(Plain-text document sources)
= Beginning of Section =
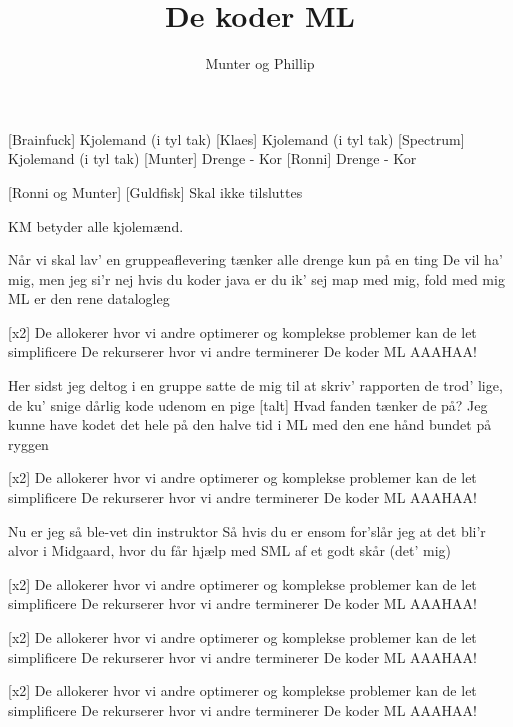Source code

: \documentclass[a4paper,11pt]{article}
\title{De koder ML}
\author{Munter og Phillip}
\begin{document}
\maketitle

\begin{roles}  
[Brainfuck] Kjolemand (i tyl tak)
[Klaes] Kjolemand (i tyl tak)
[Spectrum] Kjolemand (i tyl tak)
[Munter] Drenge - Kor
[Ronni] Drenge - Kor
\end{roles}

\begin{props}
[Ronni og Munter]
[Guldfisk] Skal ikke tilsluttes
\end{props}

\begin{song}
KM betyder alle kjolemænd.

 Når vi skal lav' en gruppeaflevering
tænker alle drenge kun på en ting
 De vil ha' mig, men jeg si'r nej
 hvis du koder java er du ik' sej
 map med mig, fold med mig
 ML er den rene datalogleg

[x2] De allokerer hvor vi andre optimerer
og komplekse problemer kan de let simplificere
De rekurserer hvor vi andre terminerer
De koder ML
 AAAHAA!

 Her sidst jeg deltog i en gruppe
satte de mig til at skriv' rapporten
 de trod' lige, de ku' snige
 dårlig kode udenom en pige
[talt] Hvad fanden tænker de på?
Jeg kunne have kodet det hele på den halve tid i ML med den ene hånd bundet på ryggen

[x2] De allokerer hvor vi andre optimerer
og komplekse problemer kan de let simplificere
De rekurserer hvor vi andre terminerer
De koder ML
 AAAHAA!



 Nu er jeg så ble-vet din instruktor
Så hvis du er ensom for'slår jeg at det bli'r alvor
i Midgaard, hvor du får
hjælp med SML af et godt skår (det' mig)

[x2] De allokerer hvor vi andre optimerer
og komplekse problemer kan de let simplificere
De rekurserer hvor vi andre terminerer
De koder ML
 AAAHAA!

[x2] De allokerer hvor vi andre optimerer
og komplekse problemer kan de let simplificere
De rekurserer hvor vi andre terminerer
De koder ML
 AAAHAA!

[x2] De allokerer hvor vi andre optimerer
og komplekse problemer kan de let simplificere
De rekurserer hvor vi andre terminerer
De koder ML
 AAAHAA!

\end{song}
\end{document}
= End of Section =
- _Problem statement_
Set down, unchanged, the line that contains "hvis du koder java er du ik' sej" together with every later line in the records, through the last one.

- _Written solution_
 hvis du koder java er du ik' sej
 map med mig, fold med mig
 ML er den rene datalogleg

[x2] De allokerer hvor vi andre optimerer
og komplekse problemer kan de let simplificere
De rekurserer hvor vi andre terminerer
De koder ML
 AAAHAA!

 Her sidst jeg deltog i en gruppe
satte de mig til at skriv' rapporten
 de trod' lige, de ku' snige
 dårlig kode udenom en pige
[talt] Hvad fanden tænker de på?
Jeg kunne have kodet det hele på den halve tid i ML med den ene hånd bundet på ryggen

[x2] De allokerer hvor vi andre optimerer
og komplekse problemer kan de let simplificere
De rekurserer hvor vi andre terminerer
De koder ML
 AAAHAA!



 Nu er jeg så ble-vet din instruktor
Så hvis du er ensom for'slår jeg at det bli'r alvor
i Midgaard, hvor du får
hjælp med SML af et godt skår (det' mig)

[x2] De allokerer hvor vi andre optimerer
og komplekse problemer kan de let simplificere
De rekurserer hvor vi andre terminerer
De koder ML
 AAAHAA!

[x2] De allokerer hvor vi andre optimerer
og komplekse problemer kan de let simplificere
De rekurserer hvor vi andre terminerer
De koder ML
 AAAHAA!

[x2] De allokerer hvor vi andre optimerer
og komplekse problemer kan de let simplificere
De rekurserer hvor vi andre terminerer
De koder ML
 AAAHAA!

\end{song}
\end{document}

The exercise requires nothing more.